Ruby supports multiple programming paradigms with equal ease. In addition to its pure object-oriented style (even integers and the like are objects), it also supports a procedural style suited to one-off scripts: you can write code outside any class or function, as well as functions outside any class. (Ruby silently adds these functions to the Object class, maintaining the object-orientation behind the scenes.)
Most interestingly, for Java programmers looking for new and useful perspectives, Ruby supports the functional paradigm. You can use most functional programming constructs in Java, with some support from libraries such as Jakarta Commons Collections, but the syntax is clumsier. (See "Functional Programming in the Java Language" by Abhijit Belapurkar and Jakarta Commons Collections in Resources.) Ruby, though not a purely functional language, treats functions and anonymous blocks of code as full citizens of the language, which can be passed around and manipulated like any ordinary objects.
In Java, you often iterate over a collection's Iterator, running the logic on each element. But the iteration is just an implementation detail: in general, you are just trying to apply the same logic to each element of a collection. In Ruby, you pass a code block to a method that does just that, iterating behind the scenes. For example, [1, 2, 3, 4, 5].each{|n| print n*n, " "} prints the string 1 4 9 16 25; an iterator takes each element of the list and passes it into the code block as the variable n.
Functional programming is useful in wrapping code blocks with instructions to be executed before and after the block. For example, in Java, you can use the Command design pattern to ensure the opening and closing of a file, database transaction, or other resource. This burdens the code with the useless overhead of an anonymous inner class and callback method; in addition, there is the distracting rule that variables passed into the anonymous Command class must be declaredfinal. And to ensure that logic always executes at the end of a code block, the whole thing must be wrapped withtry{...}finally{...}.
In Ruby, you can wrap any function or code block, with no need for anonymous classes or method definitions. In Listing 2, the file opens, then closes after the write() method. No code is needed beyond the transaction() method and the code block.
Listing 2. Wrap a code block
File.open("out.txt", "a") {|f|
f.write("Hello")
}


Metaprogrammable language

You generally define your Java classes as source code, but you can also manipulate class definitions at runtime. This requires advanced techniques such as bytecode enhancement during class-loading. Hibernate, for example, inserts data-access logic directly into the business objects' bytecode, saving the application programmer from coding the extra data-access layer. But class manipulation, called metaprogramming, is practical only for infrastructure programmers: application programmers cannot usefully introduce these tricky and fragile techniques.
Even at development time, Java limits the developers' ability to change classes. To add an isBlank() method that tells you if a String is all white space, you'd have to add a StringUtils class with the static method (as Apache Commons does); logically, the new method belongs in String.
In Ruby, on the other hand, you can simply extend the built-in String class with a blank? method. In fact, because in Ruby everything is an object, you could even augment the Fixnum class, the equivalent of Java's primitive int, as shown in Listing 3.
Listing 3. Add method to built-in classes String and Fixnum
class String
# Returns true if string is all white space.
# The question mark indicates a Boolean return value.
def blank?() !(self = /\S/) end
en d
class Fixnum
# Returns 0 or 1 which in Ruby are treated as false and true respectively.
def odd?() return self % 2 end
en d
puts " ".blank? # true
# The next line evaluates if-then similarly to Java's ternary operator ?:
puts (if 23.odd? then "23 odd" else "23 even" end)

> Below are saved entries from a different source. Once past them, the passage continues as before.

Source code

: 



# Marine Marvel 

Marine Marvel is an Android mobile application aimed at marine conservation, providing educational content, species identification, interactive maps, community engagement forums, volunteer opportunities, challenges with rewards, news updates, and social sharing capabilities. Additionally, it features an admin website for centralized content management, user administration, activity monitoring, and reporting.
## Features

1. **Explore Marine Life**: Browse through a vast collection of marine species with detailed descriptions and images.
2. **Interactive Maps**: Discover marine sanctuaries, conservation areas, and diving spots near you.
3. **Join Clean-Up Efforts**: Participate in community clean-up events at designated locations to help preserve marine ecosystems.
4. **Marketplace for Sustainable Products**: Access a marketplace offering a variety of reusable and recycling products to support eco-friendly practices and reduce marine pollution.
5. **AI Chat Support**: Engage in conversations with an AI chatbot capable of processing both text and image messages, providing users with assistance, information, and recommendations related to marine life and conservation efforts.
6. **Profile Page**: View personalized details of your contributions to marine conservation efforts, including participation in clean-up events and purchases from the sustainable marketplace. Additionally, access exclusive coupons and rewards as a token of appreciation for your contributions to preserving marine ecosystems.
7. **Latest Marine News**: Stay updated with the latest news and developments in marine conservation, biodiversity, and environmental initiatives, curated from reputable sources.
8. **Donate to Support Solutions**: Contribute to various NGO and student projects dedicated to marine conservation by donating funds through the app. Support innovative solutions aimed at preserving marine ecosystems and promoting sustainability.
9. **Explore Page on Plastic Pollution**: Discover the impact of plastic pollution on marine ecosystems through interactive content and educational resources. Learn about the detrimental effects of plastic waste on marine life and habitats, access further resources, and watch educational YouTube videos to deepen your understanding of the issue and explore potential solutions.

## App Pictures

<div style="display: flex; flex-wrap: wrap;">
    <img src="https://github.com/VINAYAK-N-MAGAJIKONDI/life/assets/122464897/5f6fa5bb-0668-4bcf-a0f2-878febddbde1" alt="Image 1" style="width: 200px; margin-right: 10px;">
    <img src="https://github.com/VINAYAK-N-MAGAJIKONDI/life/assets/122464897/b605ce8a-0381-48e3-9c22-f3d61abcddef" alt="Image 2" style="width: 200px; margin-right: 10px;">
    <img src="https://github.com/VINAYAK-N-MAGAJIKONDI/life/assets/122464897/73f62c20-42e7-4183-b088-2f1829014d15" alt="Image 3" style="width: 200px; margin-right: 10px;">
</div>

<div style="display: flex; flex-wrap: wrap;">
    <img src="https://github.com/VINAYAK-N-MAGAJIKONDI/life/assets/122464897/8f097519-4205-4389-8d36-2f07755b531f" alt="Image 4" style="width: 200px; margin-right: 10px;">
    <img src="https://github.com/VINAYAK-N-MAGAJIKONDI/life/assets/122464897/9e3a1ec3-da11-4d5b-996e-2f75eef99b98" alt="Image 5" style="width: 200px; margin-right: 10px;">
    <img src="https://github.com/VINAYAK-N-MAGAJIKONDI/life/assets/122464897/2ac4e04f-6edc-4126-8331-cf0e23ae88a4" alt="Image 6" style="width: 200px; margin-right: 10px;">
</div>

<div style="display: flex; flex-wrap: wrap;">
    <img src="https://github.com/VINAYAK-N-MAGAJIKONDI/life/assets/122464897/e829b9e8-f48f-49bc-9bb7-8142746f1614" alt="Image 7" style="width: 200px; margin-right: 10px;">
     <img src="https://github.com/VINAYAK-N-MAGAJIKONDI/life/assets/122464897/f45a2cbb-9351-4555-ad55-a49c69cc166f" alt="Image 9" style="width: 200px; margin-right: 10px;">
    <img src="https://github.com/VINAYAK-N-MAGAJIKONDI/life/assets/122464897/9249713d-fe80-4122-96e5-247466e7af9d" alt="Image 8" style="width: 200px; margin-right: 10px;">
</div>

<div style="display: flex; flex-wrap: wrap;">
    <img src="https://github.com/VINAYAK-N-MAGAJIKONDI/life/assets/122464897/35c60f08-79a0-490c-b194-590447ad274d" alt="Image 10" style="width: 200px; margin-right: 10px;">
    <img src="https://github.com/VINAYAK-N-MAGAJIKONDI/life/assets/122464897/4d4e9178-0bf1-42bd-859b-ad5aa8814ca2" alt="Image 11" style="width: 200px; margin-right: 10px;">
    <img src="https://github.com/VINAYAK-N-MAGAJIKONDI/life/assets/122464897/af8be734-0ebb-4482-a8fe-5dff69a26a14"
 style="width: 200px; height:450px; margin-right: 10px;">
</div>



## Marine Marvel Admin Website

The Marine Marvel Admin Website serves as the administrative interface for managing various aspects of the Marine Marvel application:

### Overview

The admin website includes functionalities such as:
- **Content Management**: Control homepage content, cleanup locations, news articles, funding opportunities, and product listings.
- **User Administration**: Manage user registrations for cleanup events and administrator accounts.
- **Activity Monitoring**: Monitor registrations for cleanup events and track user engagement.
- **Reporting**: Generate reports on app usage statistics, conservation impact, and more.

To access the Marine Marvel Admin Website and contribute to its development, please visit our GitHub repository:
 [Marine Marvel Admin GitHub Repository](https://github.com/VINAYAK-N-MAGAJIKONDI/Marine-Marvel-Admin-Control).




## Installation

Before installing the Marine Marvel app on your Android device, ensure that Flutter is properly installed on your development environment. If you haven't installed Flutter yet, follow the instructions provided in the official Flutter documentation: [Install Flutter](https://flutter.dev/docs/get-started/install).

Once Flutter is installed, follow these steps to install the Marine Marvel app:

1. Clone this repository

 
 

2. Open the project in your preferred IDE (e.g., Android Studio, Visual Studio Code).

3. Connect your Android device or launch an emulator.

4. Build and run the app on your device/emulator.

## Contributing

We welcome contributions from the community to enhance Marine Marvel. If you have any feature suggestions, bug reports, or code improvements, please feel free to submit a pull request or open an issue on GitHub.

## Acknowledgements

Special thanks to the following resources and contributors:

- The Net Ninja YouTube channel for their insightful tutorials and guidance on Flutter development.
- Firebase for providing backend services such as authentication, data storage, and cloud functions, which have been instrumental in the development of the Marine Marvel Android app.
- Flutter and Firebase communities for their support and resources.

JRuby: Ruby in a Java world

As a Java programmer, you won't want to use Ruby in production until you can get it to interact with existing Java applications and libraries, which hold within them a tremendous variety of essential functionality. JRuby, an open source Ruby interpreter for the JVM, simplifies Ruby-Java integration. You can call Java libraries from Ruby, script Java applications with an embedded interpreter, or even use Ruby libraries from Java. Exactly the same Ruby code runs in JRuby and the standard Ruby interpreter, except where Ruby code calls into native (C-coded) or Java libraries.
The JVM is often contrasted with .Net's multilanguage Common Language Runtime as supporting only a single language. But in fact, the JVM executes not only Java, but also Python, JavaScript, Groovy, Scheme, and many other languages, which means that where necessary, Ruby code can interact with these languages as well
As of mid-July 2006, JRuby remains in prerelease mode (version 0.9). But it's catching up rapidly: a team of volunteers has released five versions since January 2005. JRuby's maturity is continually evaluated with a test suite that calibrates it against the standard interpreter, and it now passes more than 90 percent of the tests plus provides basic support for Ruby on Rails.
To try JRuby, be sure that Java SE 5 is installed and that JAVA_HOME is set. (Java Runtime Environment 1.4 was supported in JRuby 0.8.3 and below; it will be supported from the next patch release after 0.9.) Download the compressed file from the project's page and uncompress it. Set the JRUBY_HOME environment variable to the JRuby base directory. You can experiment interactively with jirb in the bin directory. For most purposes, you'll use the jruby interpreter—create a file and pass its name as a parameter to the jruby batch/shell script in directory bin.
In addition to running ordinary Ruby code, you can also use JRuby to construct Java objects, call Java methods, and inherit from Java classes. A Ruby class can even implement Java interfaces—necessary for statically calling Ruby methods from Java.
To initialize the libraries used for accessing Java from Ruby, start with require "java". Then specify the Java classes to use with the include_class method, for example, include_class "javax.jms.Session". You can include an entire Java package into a Ruby module with include_package. Like Java's wildcard package-import statement, it's advisable to avoid the namespace pollution of include_package; in JRuby, there is the additional penalty of a performance hit as the interpreter searches all packages for the desired class. Stick to include_class where possible.
The names of many Java standard classes overlap with the names of Ruby classes. To resolve collisions, pass a code block into the include_class function, returning a new name for the Java class, and JRuby will use this as an alias (see Listing 4).
Listing 4. Include a Java class with clashing name
require "java"
# The next line exposes Java's String as JString
include_class("java.lang.String") { |pkg, name| "J" + name }
s = JString.new("f")


Alternatively, you can create a Ruby module that includes the Java class definitions, but in a separate namespace. For example:
Listing 5. Java module importing multiple Java classes
require "java"
module JavaLang
include_package "java.lang"
end
s = JavaLang::String.new("a")


What's JRuby good for?

Dynamic languages like Ruby are most commonly used for specialized areas such as gluing other systems together; JRuby takes on this role in the Java world. For example, JRuby can pull data from one system, transform it and insert it into another. When the requirements change, modifying a JRuby script is as easy as changing a configuration file, thereby avoiding the complex compile-and-deploy cycle of Java integration code.
In addition to calling Java from Ruby, you can call Ruby from Java, making your application scriptable. With JRuby's minimal syntactic overhead, you can create an easy-to-use domain-specific language for users to work with For example, a gaming engine's scripting system can present Ruby classes describing characters, vehicles, and other game entities.
Moreover, with Ruby's dynamism, users can change definitions of scriptable classes. The Ruby objects allow direct method access to state and behavior. With Java, on the other hand, you typically pass around a Map with user-configurable keys, lacking the full functionality of objects.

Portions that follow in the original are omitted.